O cobre continuará a enfrentar escassez?

Recentemente, Robin Griffin, vice-presidente de metais e mineração da Wood Mackenzie, afirmou: "Prevemos uma significativa escassez de cobre até 2030". Ele atribuiu isso principalmente à instabilidade em curso no Peru e ao aumento da demanda por cobre do setor de transição energética.
Ele acrescentou: "Sempre que há agitação política, há uma série de impactos. E um dos mais óbvios é que as minas podem ter que fechar."

O Peru tem sido palco de protestos desde que o ex-presidente Castillo foi destituído em um processo de impeachment em dezembro passado, o que afetou a mineração de cobre no país. O país sul-americano responde por 10% da oferta mundial de cobre.
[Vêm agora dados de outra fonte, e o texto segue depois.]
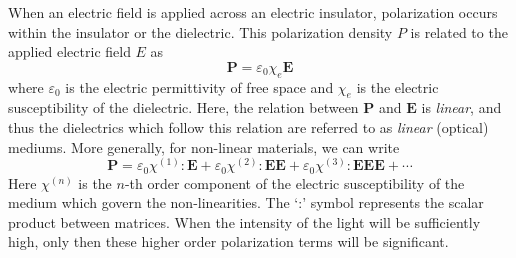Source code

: \documentclass[%
 reprint,
 amsmath,amssymb,
 aps,
]{revtex4-2}
\begin{document}
	When an electric field is applied across an electric insulator, polarization occurs within the insulator or the dielectric. This polarization density $ P $ is related to the applied electric field $ E $ as
	\begin{equation}
		\mathbf{P} = \varepsilon_0 \chi_e \mathbf{E}
	\end{equation}
	where $ \varepsilon_0 $ is the electric permittivity of free space and $ \chi_e $ is the electric susceptibility of the dielectric. Here, the relation between $ \mathbf{P} $ and $ \mathbf{E} $ is \textit{linear}, and thus the dielectrics which follow this relation are referred to as \textit{linear} (optical) mediums. More generally, for non-linear materials, we can write
	\begin{equation}\label{eq:2}
		\mathbf{P} = \varepsilon_0 \chi^{(1)} : \mathbf{E} + \varepsilon_0 \chi^{(2)} : \mathbf{EE} + \varepsilon_0 \chi^{(3)} : \mathbf{EEE} + \cdots
	\end{equation}
	Here $ \chi^{(n)} $ is the $ n $-th order component of the electric susceptibility of the medium which govern the non-linearities. The `:' symbol represents the scalar product between matrices. When the intensity of the light will be sufficiently high, only then
	these higher order polarization terms will be significant.
	
\end{document}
Além disso, o Chile – o maior produtor mundial de cobre, responsável por 27% da oferta global – registrou uma queda de 7% na produção de cobre em novembro, em comparação com o mesmo período do ano anterior. O Goldman Sachs escreveu em um relatório separado, publicado em 16 de janeiro: “No geral, acreditamos que a produção de cobre do Chile provavelmente diminuirá entre 2023 e 2025.”

Tina Teng, analista de mercado da CMC Markets, afirmou: "A retomada da economia asiática terá um impacto significativo nos preços do cobre, pois melhora as perspectivas de demanda e impulsionará ainda mais os preços devido à escassez de oferta em um contexto de transição para energia limpa, o que torna a mineração mais difícil."
Teng acrescentou: “A escassez de cobre persistirá até que ocorra uma recessão global causada pelas atuais dificuldades, provavelmente em 2024 ou 2025. Até lá, os preços do cobre poderão dobrar.”

No entanto, a economista Timna Tanners, da Wolfe Research, afirmou que não espera um aumento expressivo na produção e no consumo de cobre com a recuperação das economias asiáticas. Ela acredita que o fenômeno mais amplo da eletrificação pode ser um fator fundamental mais importante para o aumento da demanda por cobre.